# What age do YOU wean??



## mini horse mania (Nov 18, 2011)

Ok- I know everyone weans at different times- 3-6 months- what are the pros and cons of weaning early/late?? We have had to wean early on one of our QH mares that was older, and she was getting pulled down so bad-but 4 months was the earliest. I am picking up my colt this weekend. He is 3 1/2 months old-born aug. 1st. I just think it is a bit early. Should I ask to leave him a bit longer?


----------



## Tremor (Nov 18, 2011)

Personally I wean at 5-6 months.

EDIT: Under no circumstances (unless mare is in poor condition or dead) would I bring a foal home before 5-6 months. No way.

Edit again: I should say that I have weaned later. I weaned an August filly this spring at about 8-9 months of age.


----------



## Wings (Nov 18, 2011)

5-6 months is my rule of thumb.

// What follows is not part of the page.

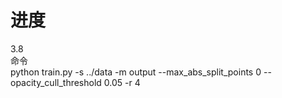 # 进度
3.8  
命令  
python train.py -s ../data -m output --max_abs_split_points 0 --opacity_cull_threshold 0.05 -r 4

Later if the foal needs it and the mare won't be effected, earlier if the mare needs it. I wouldn't wean before 4 months unless there was a big health reason.


----------



## disneyhorse (Nov 18, 2011)

I think it depends on the mare and foal. I wouldn't wean earlier than four months but I think five is average.


----------



## Becky (Nov 18, 2011)

I generally wean at 4 - 5 months of age. I make sure the foals are eating well and used to the diet they will be on after weaning. It's worked well here.


----------



## Miniv (Nov 18, 2011)

Our weaning ages are all over the place between 4 to 6+ months. A lot depends on the mare and in dependency of the foal. We even left one foal with his mom til he was almost 8 months old, but that was an usual situation.


----------



## frostedpineminis (Nov 18, 2011)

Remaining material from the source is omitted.